Articaine had more than nine times the anesthetic success than lidocaine for dental anesthesia in a 10-study meta-analysis presented by University of Iowa researchers at the recent International Association for Dental Research (IADR) meeting in Toronto. However, significant differences between the studies cast doubt on the meaning of this result, according to another expert who attended the presentation.

Headed by Kellie Paxton, D.M.D., M.S., the research team searched PubMed (using Medical Subject Headings database search terms) for studies examining the anesthetic efficacy of initial administration of articaine/carticaine and lidocaine in dental applications. The team identified 77 studies but discarded 67 because they had "significant shortcomings," such as not being randomized or not having clearly reported outcomes.

The remaining 10 studies were performed in five different countries and were published between 1991 and 2007. They each used either articaine or lidocaine in a 4% solution 1:100,000 with epinephrine.

The team first summarized the key points in each of the studies with five-page abstraction forms, and an independent evaluator arbitrated disagreements about how to abstract the information. The primary focus was on the proportion of anesthesia administrations achieving pulpal anesthetic success, as measured by an electric pulp test and/or a visual analog scale for intraoperative pain. Secondary analyses were intended to evaluate the length of pulpal anesthesia.

However, a generalized lack of standardization and data made it impossible for the team to perform the secondary analyses, Dr. Paxton said. Two types of randomization were used in the 10 studies: a crossover design in which subjects used one type of treatment followed by the other, and independent sampling in which they were assigned to only one treatment.

"Because two forms of randomization were used in the studies we were analyzing, much heterogeneity was introduced into the meta-analysis," Dr. Paxton noted. "This is because estimation of the treatment effect is dictated by the study's design type."

Individually, two of the 10 studies reported a significantly superior performance of articaine hydrochloride compared to lidocaine hydrochloride, and a third study showed a trend toward such superiority. In four other studies, the observed rate of anesthetic success was greater for articaine but was not statistically significant. The three remaining studies each showed the two agents had similar anesthetic success.

The team then combined the data from the 10 studies and examined them with Fisher's method of combination of probabilities. They found articaine produced statistically significantly more anesthetic success than lidocaine. They also examined the combined data with a random effects model and found that articaine is associated with 9.21 times more anesthetic success than lidocaine (95% confidence interval 2.56-15.85).
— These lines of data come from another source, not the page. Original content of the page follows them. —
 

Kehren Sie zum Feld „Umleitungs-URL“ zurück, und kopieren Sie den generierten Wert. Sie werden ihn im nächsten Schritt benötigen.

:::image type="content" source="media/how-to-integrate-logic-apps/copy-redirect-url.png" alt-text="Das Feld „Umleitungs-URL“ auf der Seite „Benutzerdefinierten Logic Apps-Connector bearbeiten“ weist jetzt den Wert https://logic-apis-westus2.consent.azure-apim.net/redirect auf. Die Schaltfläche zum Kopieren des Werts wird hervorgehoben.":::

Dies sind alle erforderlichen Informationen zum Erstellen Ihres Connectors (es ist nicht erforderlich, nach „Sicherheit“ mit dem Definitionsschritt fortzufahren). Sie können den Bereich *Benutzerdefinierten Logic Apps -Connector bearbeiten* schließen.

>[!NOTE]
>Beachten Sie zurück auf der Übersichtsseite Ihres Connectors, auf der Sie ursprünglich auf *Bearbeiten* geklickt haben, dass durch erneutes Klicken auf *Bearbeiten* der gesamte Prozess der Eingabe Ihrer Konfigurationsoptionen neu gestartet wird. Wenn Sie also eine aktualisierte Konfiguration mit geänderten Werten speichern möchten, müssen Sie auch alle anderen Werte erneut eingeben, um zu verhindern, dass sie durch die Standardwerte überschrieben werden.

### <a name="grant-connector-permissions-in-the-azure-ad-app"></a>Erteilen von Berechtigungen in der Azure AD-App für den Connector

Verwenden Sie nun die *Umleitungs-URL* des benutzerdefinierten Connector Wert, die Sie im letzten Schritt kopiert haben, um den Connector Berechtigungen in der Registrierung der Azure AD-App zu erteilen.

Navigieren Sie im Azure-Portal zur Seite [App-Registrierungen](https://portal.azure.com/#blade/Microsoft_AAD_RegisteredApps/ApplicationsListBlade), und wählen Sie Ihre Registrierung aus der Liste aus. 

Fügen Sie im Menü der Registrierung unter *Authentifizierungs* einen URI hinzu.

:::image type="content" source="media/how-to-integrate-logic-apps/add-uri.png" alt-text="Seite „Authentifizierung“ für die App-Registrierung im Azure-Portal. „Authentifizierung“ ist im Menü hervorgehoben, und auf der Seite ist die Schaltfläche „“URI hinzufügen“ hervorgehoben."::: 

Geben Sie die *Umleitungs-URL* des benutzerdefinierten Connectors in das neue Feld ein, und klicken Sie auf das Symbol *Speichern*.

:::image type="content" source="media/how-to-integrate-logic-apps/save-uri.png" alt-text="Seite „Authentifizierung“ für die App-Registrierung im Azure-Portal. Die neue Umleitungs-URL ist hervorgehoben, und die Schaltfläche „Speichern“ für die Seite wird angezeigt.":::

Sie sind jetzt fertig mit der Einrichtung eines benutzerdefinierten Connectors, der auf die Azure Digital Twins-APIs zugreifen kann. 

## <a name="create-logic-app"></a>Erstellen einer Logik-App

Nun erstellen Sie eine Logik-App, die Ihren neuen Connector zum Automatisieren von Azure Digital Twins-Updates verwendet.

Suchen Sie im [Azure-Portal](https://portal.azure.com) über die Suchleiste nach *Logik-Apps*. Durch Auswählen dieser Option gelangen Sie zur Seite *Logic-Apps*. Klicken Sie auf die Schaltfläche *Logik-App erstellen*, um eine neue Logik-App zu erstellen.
However, when the team examined the differences between each of the 10 studies with respect to how the studies were conducted and how the results were reported, they found significant heterogeneity.

The chair of the IADR session, Zakaria Messieha, D.D.S., affirmed these results. "There is too much heterogeneity between the articaine and lidocaine studies to make this meta-analysis conclusive," said Dr. Messieha, an associate professor of clinical anesthesia at the University of Illinois at Chicago and a dental anesthesiologist in private practice in Glen Ellyn, IL.